Description
Maeve Miller is forty-four, lives in Portland, and is five weeks from the promotion she’s worked for since she was twenty-six. Then her grandmother dies and leaves her a fourteen-acre tulip farm in Mossbank, Oregon, with one condition: host the forty-second annual Easter Festival, or the farm goes to auction.
Twenty-one days. A hundred thousand tulips buried under two months of weeds. A tractor she can’t drive. And five geese who consider her arrival a security breach.
Luke Detweiler farms hazelnuts on the other side of the fence.
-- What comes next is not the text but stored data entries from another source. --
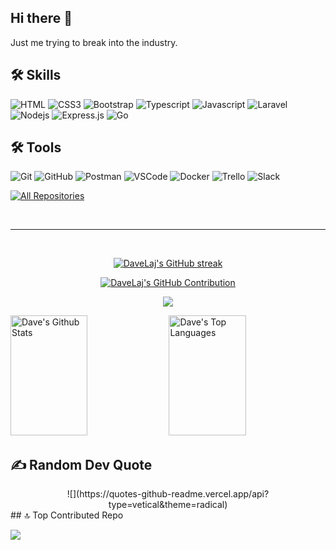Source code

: 
## Hi there 👋

Just me trying to break into the industry.

## 🛠️ Skills

![HTML](https://img.shields.io/badge/HTML5-E34F26?style=for-the-badge&logo=html5&logoColor=E34F26&labelColor=000)
![CSS3](https://img.shields.io/badge/CSS3-1572B6?style=for-the-badge&logo=css3&logoColor=1572B6&labelColor=000)
![Bootstrap](https://img.shields.io/badge/Bootstrap-563D7C?style=for-the-badge&logo=bootstrap&logoColor=563D7C&labelColor=000)
![Typescript](https://img.shields.io/badge/Typescript-007acc?style=for-the-badge&logo=typescript&logoColor=blue&labelColor=000)
![Javascript](https://img.shields.io/badge/Javascript-F0DB4F?style=for-the-badge&logo=javascript&logoColor=F0DB4F&labelColor=000)
![Laravel](https://img.shields.io/badge/Laravel-F05340?style=for-the-badge&logo=laravel&logoColor=ffffff&labelColor=000)
![Nodejs](https://img.shields.io/badge/Nodejs-3C873A?style=for-the-badge&logo=node.js&logoColor=3C873A&labelColor=000)
![Express.js](https://img.shields.io/badge/Express.js-ffffff?style=for-the-badge&logo=express&logoColor=fff&labelColor=000)
![Go](https://img.shields.io/badge/Go-00ADD8?style=for-the-badge&logo=go&logoColor=00ADD8&labelColor=000)

## 🛠️ Tools

![Git](https://img.shields.io/badge/Git-F05032?style=for-the-badge&logo=git&logoColor=F05032&labelColor=000)
![GitHub](https://img.shields.io/badge/GitHub-181717?style=for-the-badge&logo=github&logoColor=white&labelColor=000)
![Postman](https://img.shields.io/badge/Postman-FF6C37?style=for-the-badge&logo=postman&logoColor=FF6C37&labelColor=000)
![VSCode](https://img.shields.io/badge/VSCode-0078d7?style=for-the-badge&logo=visual-studio-code&logoColor=0078d7&labelColor=000)
![Docker](https://img.shields.io/badge/Docker-2496ED?style=for-the-badge&logo=docker&logoColor=2496ED&labelColor=000)
![Trello](https://img.shields.io/badge/Trello-0079BF?style=for-the-badge&logo=trello&logoColor=0079BF&labelColor=000)
![Slack](https://img.shields.io/badge/Slack-4A154B?style=for-the-badge&logo=slack&logoColor=4A154B&labelColor=000)

<p align="left">
  <a href="https://github.com/DaveLaj?tab=repositories" target="_blank"><img alt="All Repositories" title="All Repositories" src="https://img.shields.io/badge/-All%20Repos-2962FF?style=for-the-badge&logo=koding&logoColor=white"/></a>
</p>

<br/>
<hr/>
<br/>

<p align="center">
  <a href="https://github.com/DaveLaj">
    <img src="https://github-readme-streak-stats.herokuapp.com/?user=DaveLaj&theme=radical&border=7F3FBF&background=0D1117" alt="DaveLaj's GitHub streak"/>
  </a>
</p>

<p align="center">
  <a href="https://github.com/DaveLaj">
    <img src="https://github-profile-summary-cards.vercel.app/api/cards/profile-details?username=DaveLaj&theme=radical" alt="DaveLaj's GitHub Contribution"/>
  </a>
</p>

<p align="center">
  <a href="https://github.com/DaveLaj">
    <img src="https://github-readme-activity-graph.vercel.app/graph?username=DaveLaj&custom_title=Dave's%20GitHub%20Activity%20Graph&bg_color=0D1117&color=7F3FBF&line=7F3FBF&point=7F3FBF&area_color=FFFFFF&title_color=FFFFFF&area=true"/>
  </a>
</p>

<a> 
    <a href="https://github.com/DaveLaj"><img alt="Dave's Github Stats" src="https://denvercoder1-github-readme-stats.vercel.app/api?username=DaveLaj&show_icons=true&count_private=true&theme=react&border_color=7F3FBF&bg_color=0D1117&title_color=F85D7F&icon_color=F8D866" height="192px" width="49.5%"/></a>
    <a href="https://github.com/DaveLaj"><img alt="Dave's Top Languages" src="https://denvercoder1-github-readme-stats.vercel.app/api/top-langs/?username=DaveLaj&langs_count=8&layout=compact&theme=react&border_color=7F3FBF&bg_color=0D1117&title_color=F85D7F&icon_color=F8D866" height="192px" width="49.5%"/></a>
</a>

## ✍️ Random Dev Quote
<div align="center">
![](https://quotes-github-readme.vercel.app/api?type=vetical&theme=radical)
</div>
## 🔝 Top Contributed Repo

![](https://github-contributor-stats.vercel.app/api?username=DaveLaj&theme=dark&combine_all_yearly_contributions=true&limit=10)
He’s been fixing Ruth’s equipment for twenty years, feeding her geese since January, and watering her greenhouse cuttings every morning without being asked. He shows up at seven with a fuel filter, coffee, and no explanation for why he’s still here after she left twenty-two years ago.
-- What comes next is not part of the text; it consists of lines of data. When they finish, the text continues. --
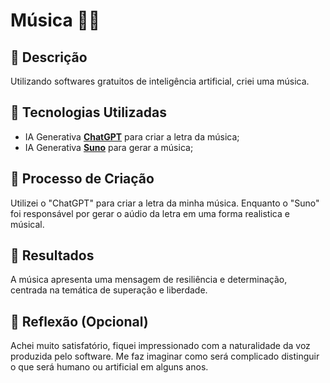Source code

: # Música 🎵🎶

## 📒 Descrição
Utilizando softwares gratuitos de inteligência artificial, criei uma música.

## 🤖 Tecnologias Utilizadas
- IA Generativa **[ChatGPT](https://chat.openai.com)** para criar a letra da música;
- IA Generativa **[Suno](https://suno.com)** para gerar a música;

## 🧐 Processo de Criação
Utilizei o "ChatGPT" para criar a letra da minha música. Enquanto o "Suno" foi responsável por gerar o aúdio da letra em uma forma realistica e músical. 

## 🚀 Resultados
A música apresenta uma mensagem de resiliência e determinação, centrada na temática de superação e liberdade.

## 💭 Reflexão (Opcional)
Achei muito satisfatório, fiquei impressionado com a naturalidade da voz produzida pelo software. Me faz imaginar como será complicado distinguir o que será humano ou artificial em alguns anos.

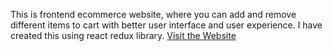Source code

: This is frontend ecommerce website, where you can add and remove different items to cart with better user interface and user experience. I have created this using react redux library.
[Visit the Website](https://calm-kleicha-511460.netlify.app/)


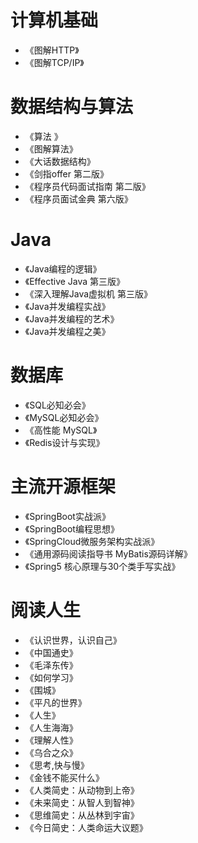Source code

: # 计算机基础
+ 《图解HTTP》
+ 《图解TCP/IP》

# 数据结构与算法
+ 《算法 》
+ 《图解算法》
+ 《大话数据结构》
+ 《剑指offer 第二版》
+ 《程序员代码面试指南 第二版》
+ 《程序员面试金典 第六版》

# Java
+ 《Java编程的逻辑》
+ 《Effective Java 第三版》
+ 《深入理解Java虚拟机 第三版》
+ 《Java并发编程实战》
+ 《Java并发编程的艺术》
+ 《Java并发编程之美》

# 数据库
+ 《SQL必知必会》
+ 《MySQL必知必会》
+ 《高性能 MySQL》
+ 《Redis设计与实现》


# 主流开源框架
+ 《SpringBoot实战派》
+ 《SpringBoot编程思想》  
+ 《SpringCloud微服务架构实战派》
+ 《通用源码阅读指导书 MyBatis源码详解》
+ 《Spring5 核心原理与30个类手写实战》


# 阅读人生
+ 《认识世界，认识自己》
+ 《中国通史》
+ 《毛泽东传》
+ 《如何学习》
+ 《围城》
+ 《平凡的世界》
+ 《人生》
+ 《人生海海》
+ 《理解人性》
+ 《乌合之众》
+ 《思考,快与慢》
+ 《金钱不能买什么》
+ 《人类简史：从动物到上帝》
+ 《未来简史：从智人到智神》
+ 《思维简史：从丛林到宇宙》
+ 《今日简史：人类命运大议题》




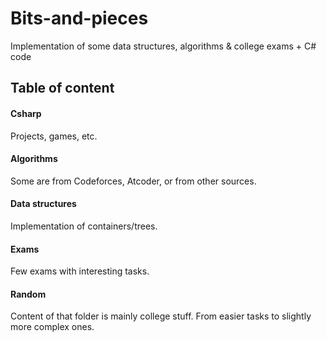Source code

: # Bits-and-pieces
Implementation of some data structures, algorithms & college exams + C# code

## Table of content
#### Csharp
Projects, games, etc.
#### Algorithms
Some are from Codeforces, Atcoder, or from other sources.
#### Data structures
Implementation of containers/trees.
#### Exams
Few exams with interesting tasks.
#### Random
Content of that folder is mainly college stuff.
From easier tasks to slightly more complex ones.
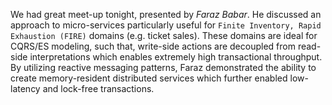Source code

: We had great meet-up tonight, presented by *Faraz Babar*. He discussed an approach to micro-services particularly useful for `Finite Inventory, Rapid Exhaustion (FIRE)` domains (e.g. ticket sales). These domains are ideal for CQRS/ES modeling, such that, write-side actions are decoupled from read-side interpretations which enables extremely high transactional throughput. By utilizing reactive messaging patterns, Faraz demonstrated the ability to create memory-resident distributed services which further enabled low-latency and lock-free transactions.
The field needs six hundred hours of work. Maeve has a glue gun and a hostile goose named Walter. The math is not in her favor.
As the rows clear and the tulips push through, Ruth’s voice reaches from beyond two hidden letters, one question Maeve has spent twenty-two years not answering, and a truth about spring she’s been avoiding since she was seven years old.
The Spring Cut is a Roots & Romance novel: warm, witty, sweet and clean, with a love story that’s been twenty-two years in the making and a grandmother who planned the whole thing from her greenhouse chair.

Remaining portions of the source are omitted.